The role of \( \mathrm{K}_4\mathrm{Fe}(\mathrm{CN})_6\) in chemical reactions often involves its iron component, which reacts under specific conditions to form complex structures such as Prussian blue.
In our scenario, \( \mathrm{K}_4\mathrm{Fe}(\mathrm{CN})_6\) provides ferrocyanide ions (\( \mathrm{Fe}(\mathrm{CN})_6^{4-}\)) necessary to react with ferric ions from \( \mathrm{FeCl}_3\). For any reaction to take place, sufficient movement of these ions across the semipermeable membrane is essential, highlighting the importance of osmosis in this process.

Prussian blue is a deep blue pigment formed when \( \mathrm{FeCl}_3\) reacts with \( \mathrm{K}_4\mathrm{Fe}(\mathrm{CN})_6\). The chemical reaction results in the formation of a complex known as ferric ferrocyanide. Prussian blue is famous not only for its color but also as an indicator in many chemical reactions.
This pigment forms when ferric ions (\( \mathrm{Fe}^{3+}\)) from \( \mathrm{FeCl}_3\) combine with ferrocyanide ions (\( \mathrm{Fe}(\mathrm{CN})_6^{4-}\)) from \( \mathrm{K}_4\mathrm{Fe}(\mathrm{CN})_6\).

• The resulting reaction can be represented by the following equation:

\[4 \mathrm{FeCl}_3 + 3 \mathrm{K}_4 \mathrm{Fe}(\mathrm{CN})_6 \rightarrow \mathrm{Fe}_4[\mathrm{Fe}(\mathrm{CN})_6]_3 + 12 \mathrm{KCl}\]
In settings where a semi-permeable membrane is present, Prussian blue may not form immediately. Instead, as osmotic pressure increases and more solutes cross the membrane, the concentration may eventually reach a level where this deep blue precipitate forms prominently on the side with higher solute concentration.

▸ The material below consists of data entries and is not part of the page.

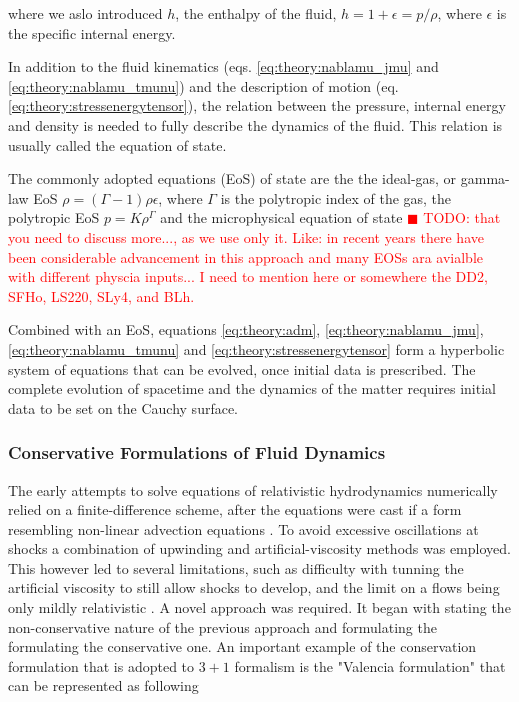 \documentclass[11pt,a4paper,headinclude=true,DIV=14,BCOR=8mm,chapterprefix,listof=totoc,twoside,openright,abstracton]{scrbook}
\newcommand{\todo}[1]{\textcolor{red}{$\blacksquare$ TODO: #1}}
\begin{document}
where we aslo introduced $h$, the enthalpy of the fluid, $h = 1 + \epsilon = p/\rho$, where $\epsilon$ is the specific internal energy. 

In addition to the fluid kinematics (eqs. \ref{eq:theory:nablamu_jmu} and \ref{eq:theory:nablamu_tmunu}) and the description of motion (eq. \ref{eq:theory:stressenergytensor}), the relation between the pressure, internal energy and density is needed to fully describe the dynamics of the fluid. This relation is usually called the equation of state. 

The commonly adopted equations (EoS) of state are the the ideal-gas, or gamma-law EoS $\rho = (\Gamma-1)\rho\epsilon$, where $\Gamma$ is the polytropic index of the gas, the polytropic EoS $p = K\rho^{\Gamma}$ and the microphysical equation of state \todo{that you need to discuss more..., as we use only it. Like: in recent years there have been considerable advancement in this approach and many EOSs ara avialble with different physcia inputs... I need to mention here or somewhere the DD2, SFHo, LS220, SLy4, and BLh.}

Combined with an EoS, equations \ref{eq:theory:adm}, \ref{eq:theory:nablamu_jmu}, \ref{eq:theory:nablamu_tmunu} and \ref{eq:theory:stressenergytensor} form a hyperbolic
system of equations that can be evolved, once initial data is prescribed. The complete evolution of spacetime and the dynamics of the matter requires initial data to be set on the Cauchy surface.


\subsubsection{Conservative Formulations of Fluid Dynamics}

The early attempts to solve equations of relativistic hydrodynamics numerically relied on a finite-difference scheme, after the equations were cast if a form resembling non-linear advection equations \cite{May:1966,Wilson:1972}. To avoid excessive oscillations at shocks a combination of upwinding and artificial-viscosity methods was employed. This however led to several limitations, such as difficulty with tunning the artificial viscosity to still allow shocks to develop, and the limit on a flows being only mildly relativistic \cite{Font:2008fka}. A novel approach was required. It began with stating the non-conservative nature of the previous approach and formulating the formulating the conservative one. An important example of the conservation formulation that is adopted to $3 + 1$ formalism is the "Valencia formulation" \cite{Banyuls:1997} that can be represented as following
\end{document}
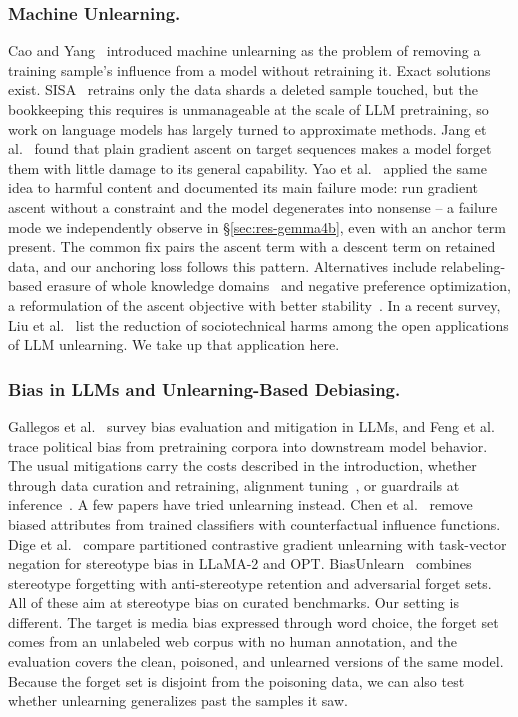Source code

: \documentclass[runningheads]{llncs}
\begin{document}
\subsubsection{Machine Unlearning.}
Cao and Yang~\cite{cao2015towards} introduced machine unlearning as the
problem of removing a training sample's influence from a model without
retraining it. Exact solutions exist. SISA~\cite{bourtoule2021machine}
retrains only the data shards a deleted sample touched, but the
bookkeeping this requires is unmanageable at the scale of LLM
pretraining, so work on language models has largely turned to
approximate methods. Jang et al.~\cite{jang2023knowledge} found that
plain gradient ascent on target sequences makes a model forget them with
little damage to its general capability. Yao et al.~\cite{yao2024large}
applied the same idea to harmful content and documented its main failure
mode: run gradient ascent without a constraint and the model degenerates
into nonsense -- a failure mode we independently observe in
\S\ref{sec:res-gemma4b}, even with an anchor term present. The common fix pairs the ascent term with a descent term
on retained data, and our anchoring loss follows this pattern.
Alternatives include relabeling-based erasure of whole knowledge
domains~\cite{eldan2023whos} and negative preference optimization, a
reformulation of the ascent objective with better
stability~\cite{zhang2024negative}. In a recent survey, Liu et
al.~\cite{liu2025rethinking} list the reduction of sociotechnical harms
among the open applications of LLM unlearning. We take up that
application here.

\subsubsection{Bias in LLMs and Unlearning-Based Debiasing.}
Gallegos et al.~\cite{gallegos2024bias} survey bias evaluation and
mitigation in LLMs, and Feng et al.~\cite{feng2023pretraining} trace
political bias from pretraining corpora into downstream model behavior.
The usual mitigations carry the costs described in the introduction,
whether through data curation and retraining, alignment
tuning~\cite{ouyang2022training}, or guardrails at
inference~\cite{inan2023llamaguard}. A few papers have tried unlearning
instead. Chen et al.~\cite{chen2023fast} remove biased attributes from
trained classifiers with counterfactual influence functions. Dige et
al.~\cite{dige2024mitigating} compare partitioned contrastive gradient
unlearning with task-vector negation for stereotype bias in LLaMA-2 and
OPT. BiasUnlearn~\cite{liu2025bias} combines stereotype forgetting with
anti-stereotype retention and adversarial forget sets. All of these aim
at stereotype bias on curated benchmarks. Our setting is different. The
target is media bias expressed through word choice, the forget set comes
from an unlabeled web corpus with no human annotation, and the
evaluation covers the clean, poisoned, and unlearned versions of the
same model. Because the forget set is disjoint from the poisoning data,
we can also test whether unlearning generalizes past the samples it saw.
\end{document}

A semi-permeable membrane is a critical component in the study of osmosis. This type of membrane allows only certain molecules or ions to pass through while blocking others. The most common molecules to pass through are water molecules, while larger solute particles are retained.
In reactions involving \( \mathrm{FeCl}_3\) and \( \mathrm{K}_4\mathrm{Fe}(\mathrm{CN})_6\), a semi-permeable membrane acts to separate these two reactants initially. This separation ensures that a spontaneous reaction does not occur early on, as the membrane restricts direct contact between the two solutes.
Osmosis causes water to move from a region of lower solute concentration to higher solute concentration through this membrane. As the water moves, it can carry some solute molecules along with it, slowly creating conditions favorable for reactions like the formation of Prussian blue. Over time, the accumulation of solutes on one side can alter concentrations sufficiently to drive the intended reaction.